I’ve been spending a little too much time admiring Nance’s cutie pie lately, it appears, for he’s entered my dreams. Last night I dreamed that Fred went out and adopted a puppy looking very much like that one, and then promptly went on a business trip, leaving me alone to house train and clean up after the little guy.

I was not pleased.

I was telling someone to back off – or thinking of telling someone to back off, I don’t remember exactly – earlier today, which made me think of Darin from Love Cruise, and when he said "If I want to give my feelings to someone, you just back off!" The term "give my feelings" cracks me up for some unknown reason.

Also cracking me up today is the Kids Say the Darnedest Things thread at Three Way Action.

I’m so hating Team Guido on The Amazing Race (how sweeeet the sooooound). Why can’t they screw up in a big way just once, so I don’t have to look at their SMUG FUCKING FACES every show? I know I’ve said that I wish Karyn and Lenny would get their asses disqualified and put them out of their misery, but I would have been happier to see Team Guido go. I think everyone in the race with them would have been happy, too. Emily was a horrid brat last night, and I would have smacked her upside her little head if I had been her mother. I’m fairly certain that the reason all those people were crowding around the taxi is because they thought there was being a movie filmed – in fact, I HEARD someone say "movie" – and Emily’s little temper tantrum just made her look like the spoiled bitch she is. She was reminding me an awful lot of Amie on the first show, when Amie was screaming "You LIVE here! How can you NOT know where it is?!"

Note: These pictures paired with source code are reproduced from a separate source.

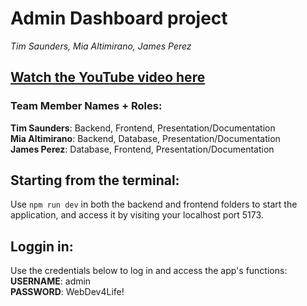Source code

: # Admin Dashboard project

_Tim Saunders, Mia Altimirano, James Perez_

## [Watch the YouTube video here](https://youtu.be/u_JJ7l4NZuQ)

### Team Member Names + Roles:

**Tim Saunders**: Backend, Frontend, Presentation/Documentation
\
**Mia Altimirano**: Backend, Database, Presentation/Documentation
\
**James Perez**: Database, Frontend, Presentation/Documentation

## Starting from the terminal:
Use `npm run dev` in both the backend and frontend folders to start the application, and access it by visiting your localhost port 5173.

## Loggin in:
Use the credentials below to log in and access the app's functions:
\
**USERNAME**: admin
\
**PASSWORD**: WebDev4Life!
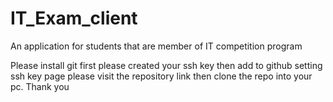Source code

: # IT_Exam_client
An application for students that are member of IT competition program


Please install git first
please created your ssh key then add to github setting ssh key page
please visit the repository link then clone the repo into your pc.
Thank you
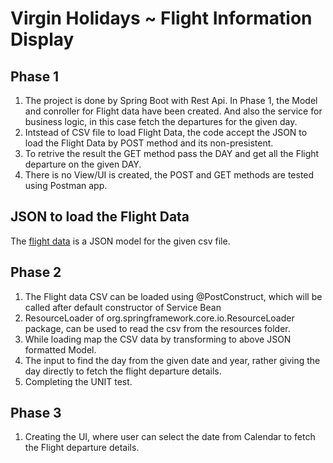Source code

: # Virgin Holidays ~ Flight Information Display
## Phase 1
1) The project is done by Spring Boot with Rest Api. In Phase 1, the Model and conroller for Flight data have been created. 
And also the service for business logic, in this case fetch the departures for the given day.
1) Intstead of CSV file to load Flight Data, the code accept the JSON to load the Flight Data by POST method and its non-presistent.
1) To retrive the result the GET method pass the DAY and get all the Flight departure on the given DAY.
1) There is no View/UI is created, the POST and GET methods are tested using Postman app.

## JSON to load the Flight Data
The [flight data](FlightData.json) is a JSON model for the given csv file.

## Phase 2
1) The Flight data CSV can be loaded using @PostConstruct, which will be called after default constructor of Service Bean
1) ResourceLoader of org.springframework.core.io.ResourceLoader package, can be used to read the csv from the resources folder.
1) While loading map the CSV data by transforming to above JSON formatted Model.
1) The input to find the day from the given date and year, rather giving the day directly to fetch the flight departure details.
1) Completing the UNIT test.

## Phase 3
1) Creating the UI, where user can select the date from Calendar to fetch the Flight departure details.
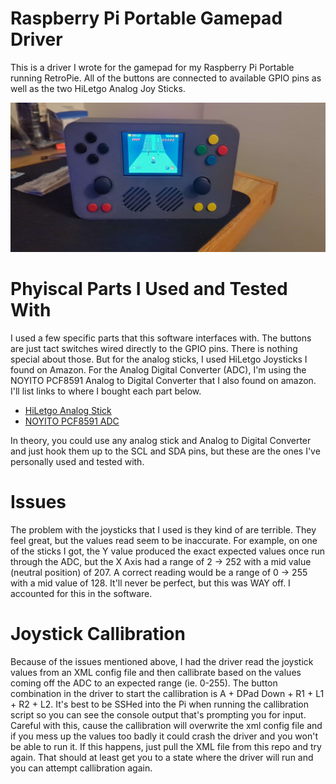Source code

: # Raspberry Pi Portable Gamepad Driver
This is a driver I wrote for the gamepad for my Raspberry Pi Portable running RetroPie. All of the buttons are connected to available GPIO pins as well as the two HiLetgo Analog Joy Sticks.

![Raspberry Pi Portable](./images/RaspberryPiPortable.jpg)

# Phyiscal Parts I Used and Tested With
I used a few specific parts that this software interfaces with. The buttons are just tact switches wired directly to the GPIO pins. There is nothing special about those. But for the analog sticks, I used HiLetgo Joysticks I found on Amazon. For the Analog Digital Converter (ADC), I'm using the NOYITO PCF8591 Analog to Digital Converter that I also found on amazon. I'll list links to where I bought each part below.

- [HiLetgo Analog Stick](https://www.amazon.com/HiLetgo-Controller-JoyStick-Breakout-Arduino/dp/B00P7QBGD2)
- [NOYITO PCF8591 ADC](https://www.amazon.com/dp/B07DQGQYJW?psc=1&ref=ppx_yo2ov_dt_b_product_details)

In theory, you could use any analog stick and Analog to Digital Converter and just hook them up to the SCL and SDA pins, but these are the ones I've personally used and tested with.

# Issues
The problem with the joysticks that I used is they kind of are terrible. They feel great, but the values read seem to be inaccurate. For example, on one of the sticks I got, the Y value produced the exact expected values once run through the ADC, but the X Axis had a range of 2 -> 252 with a mid value (neutral position) of 207. A correct reading would be a range of 0 -> 255 with a mid value of 128. It'll never be perfect, but this was WAY off. I accounted for this in the software.

# Joystick Callibration
Because of the issues mentioned above, I had the driver read the joystick values from an XML config file and then callibrate based on the values coming off the ADC to an expected range (ie. 0-255). The button combination in the driver to start the callibration is A + DPad Down + R1 + L1 + R2 + L2. It's best to be SSHed into the Pi when running the callibration script so you can see the console output that's prompting you for input. Careful with this, cause the callibration will overwrite the xml config file and if you mess up the values too badly it could crash the driver and you won't be able to run it. If this happens, just pull the XML file from this repo and try again. That should at least get you to a state where the driver will run and you can attempt callibration again.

But the thing that left me nearly speechless was when Karyn broke up with Lenny at the end of the show. I was sitting there with my mouth hanging open and yelling "What a bitch!" For the entire run of the show until now, all we’ve heard is her screaming "LENNYYYY!" and haranguing him to move faster, to do something (everything) better, how everything he does is wrong, and by the end of the show, as they were approaching the finish line, I said to Fred, "If he doesn’t break up with her the second they hit the states, I’m going to hunt him down", and not ten seconds later she’s breaking up with him in front of the cameras. Why do people act like such assholes on national TV, I’d like to know? She couldn’t have waited until they were alone? Jeezus.

Maybe someone’ll get eaten by that lion on Survivor tonight. I wouldn’t mind that, at all… But you know as much of a fuss as they’re making over the lion, showing it in every preview and everything, it probably only appears for ten seconds as it moseys on by.